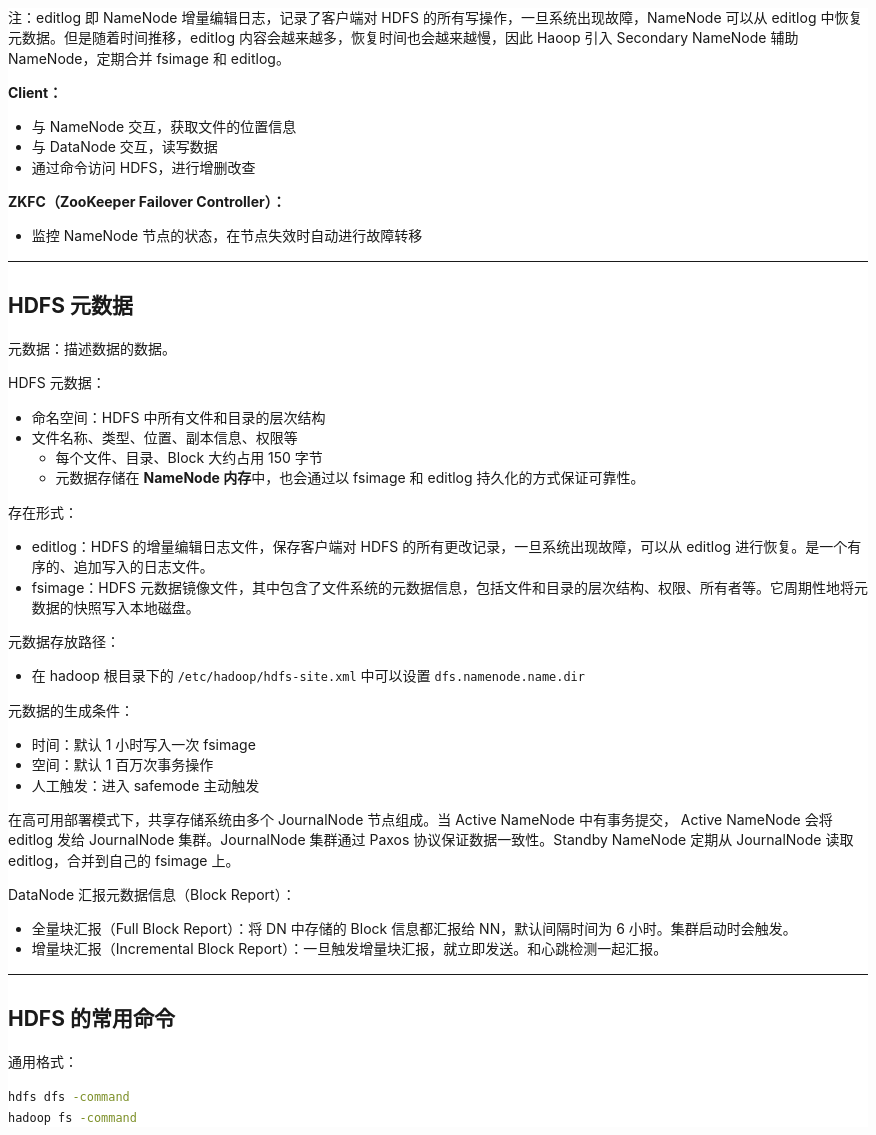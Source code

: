 注：editlog 即 NameNode 增量编辑日志，记录了客户端对 HDFS 的所有写操作，一旦系统出现故障，NameNode 可以从 editlog 中恢复元数据。但是随着时间推移，editlog 内容会越来越多，恢复时间也会越来越慢，因此 Haoop 引入 Secondary NameNode 辅助 NameNode，定期合并 fsimage 和 editlog。

**Client：**

- 与 NameNode 交互，获取文件的位置信息
- 与 DataNode 交互，读写数据
- 通过命令访问 HDFS，进行增删改查

**ZKFC（ZooKeeper Failover Controller）：**

- 监控 NameNode 节点的状态，在节点失效时自动进行故障转移

---

## HDFS 元数据

元数据：描述数据的数据。

HDFS 元数据：

- 命名空间：HDFS 中所有文件和目录的层次结构
- 文件名称、类型、位置、副本信息、权限等
  - 每个文件、目录、Block 大约占用 150 字节
  - 元数据存储在 **NameNode 内存**中，也会通过以 fsimage 和 editlog 持久化的方式保证可靠性。

存在形式：

- editlog：HDFS 的增量编辑日志文件，保存客户端对 HDFS 的所有更改记录，一旦系统出现故障，可以从 editlog 进行恢复。是一个有序的、追加写入的日志文件。
- fsimage：HDFS 元数据镜像文件，其中包含了文件系统的元数据信息，包括文件和目录的层次结构、权限、所有者等。它周期性地将元数据的快照写入本地磁盘。

元数据存放路径：

- 在 hadoop 根目录下的 `/etc/hadoop/hdfs-site.xml` 中可以设置 `dfs.namenode.name.dir`

元数据的生成条件：

- 时间：默认 1 小时写入一次 fsimage
- 空间：默认 1 百万次事务操作
- 人工触发：进入 safemode 主动触发

在高可用部署模式下，共享存储系统由多个 JournalNode 节点组成。当 Active NameNode 中有事务提交， Active NameNode 会将 editlog 发给 JournalNode 集群。JournalNode 集群通过 Paxos 协议保证数据一致性。Standby NameNode 定期从 JournalNode 读取 editlog，合并到自己的 fsimage 上。

DataNode 汇报元数据信息（Block Report）：

- 全量块汇报（Full Block Report）：将 DN 中存储的 Block 信息都汇报给 NN，默认间隔时间为 6 小时。集群启动时会触发。
- 增量块汇报（Incremental Block Report）：一旦触发增量块汇报，就立即发送。和心跳检测一起汇报。

---

## HDFS 的常用命令

通用格式：

```bash
hdfs dfs -command
hadoop fs -command
```
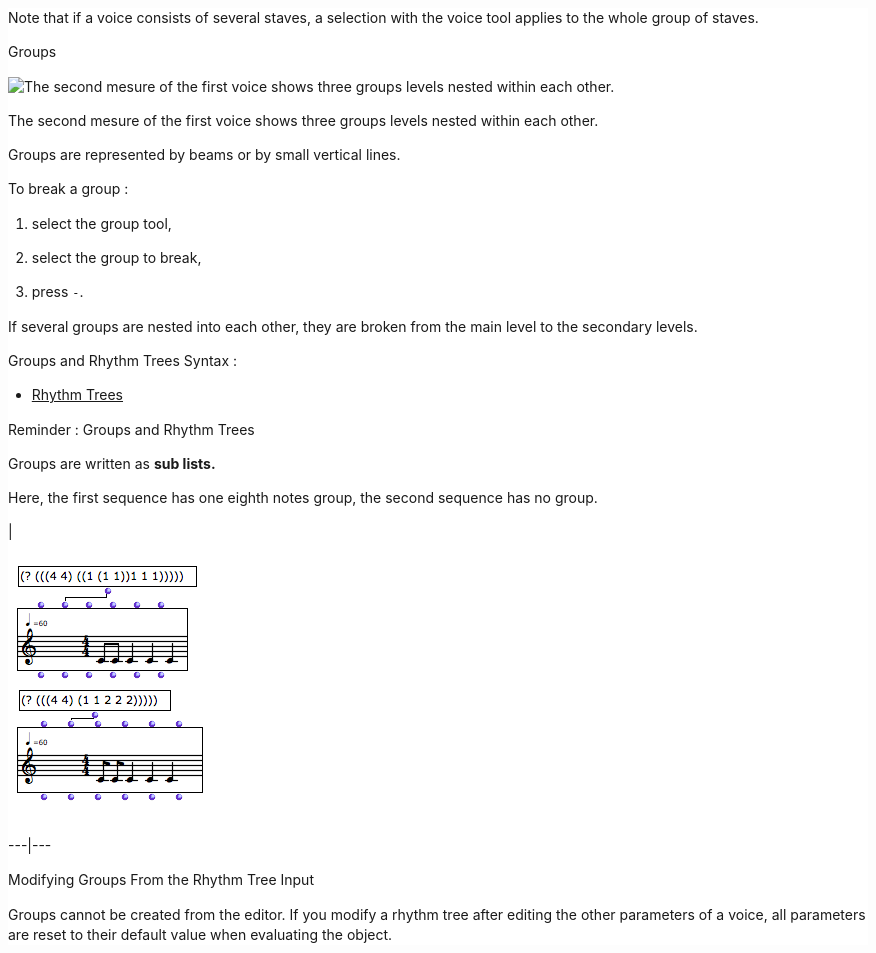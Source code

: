 Note that if a voice consists of several staves,  a selection with the voice
tool applies to the whole group of staves.

Groups

![The second mesure of the first voice shows three groups levels nested within
each other.](../res/groupdelete.png)

The second mesure of the first voice shows three groups levels nested within
each other.

Groups are represented by beams or by small vertical lines.

To break a group :

  1. select the group tool, 

  2. select the group to break,

  3. press `-`. 

If several groups are nested into each other, they are broken from the main
level to the secondary levels.

Groups and Rhythm Trees Syntax :

  * [Rhythm Trees](RT)

Reminder : Groups and Rhythm Trees

Groups are written as  **sub lists.**

Here, the first sequence has one eighth notes group, the second sequence has
no group.

|

![](../res/groups.png)  
  
---|---  
  
Modifying Groups From the Rhythm Tree Input

Groups cannot be created from the editor. If you modify a rhythm tree after
editing the other parameters of a voice, all parameters are reset to their
default value when evaluating the object.
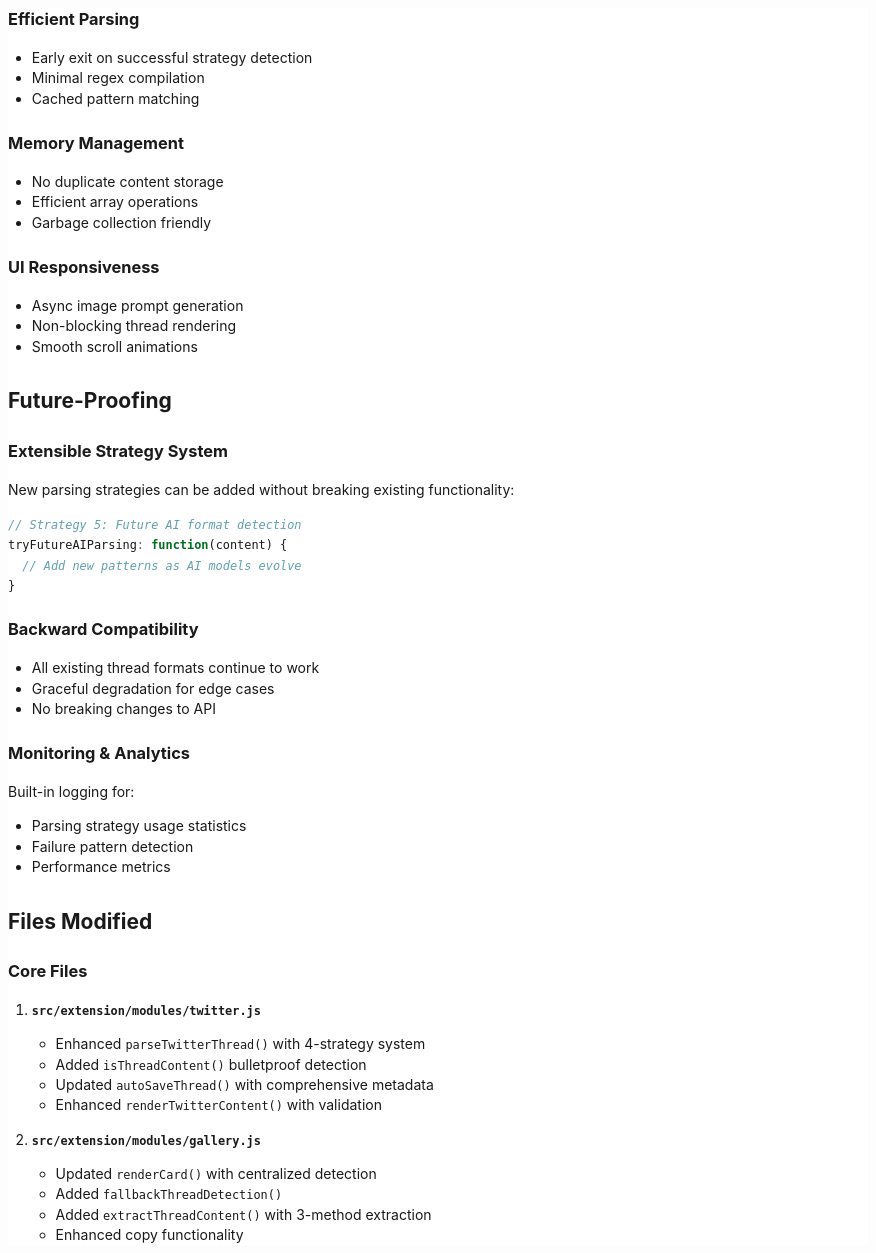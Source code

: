 ### Efficient Parsing
- Early exit on successful strategy detection
- Minimal regex compilation
- Cached pattern matching

### Memory Management
- No duplicate content storage
- Efficient array operations
- Garbage collection friendly

### UI Responsiveness
- Async image prompt generation
- Non-blocking thread rendering
- Smooth scroll animations

## Future-Proofing

### Extensible Strategy System
New parsing strategies can be added without breaking existing functionality:

```javascript
// Strategy 5: Future AI format detection
tryFutureAIParsing: function(content) {
  // Add new patterns as AI models evolve
}
```

### Backward Compatibility
- All existing thread formats continue to work
- Graceful degradation for edge cases
- No breaking changes to API

### Monitoring & Analytics
Built-in logging for:
- Parsing strategy usage statistics
- Failure pattern detection
- Performance metrics

## Files Modified

### Core Files
1. **`src/extension/modules/twitter.js`**
   - Enhanced `parseTwitterThread()` with 4-strategy system
   - Added `isThreadContent()` bulletproof detection
   - Updated `autoSaveThread()` with comprehensive metadata
   - Enhanced `renderTwitterContent()` with validation

2. **`src/extension/modules/gallery.js`**
   - Updated `renderCard()` with centralized detection
   - Added `fallbackThreadDetection()` 
   - Added `extractThreadContent()` with 3-method extraction
   - Enhanced copy functionality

## Work required
Look above for the line containing "- Async image prompt generation". Output from there through the line containing "- Performance metrics", exactly and inclusively.

## Answer to this task
- Async image prompt generation
- Non-blocking thread rendering
- Smooth scroll animations

## Future-Proofing

### Extensible Strategy System
New parsing strategies can be added without breaking existing functionality:

```javascript
// Strategy 5: Future AI format detection
tryFutureAIParsing: function(content) {
  // Add new patterns as AI models evolve
}
```

### Backward Compatibility
- All existing thread formats continue to work
- Graceful degradation for edge cases
- No breaking changes to API

### Monitoring & Analytics
Built-in logging for:
- Parsing strategy usage statistics
- Failure pattern detection
- Performance metrics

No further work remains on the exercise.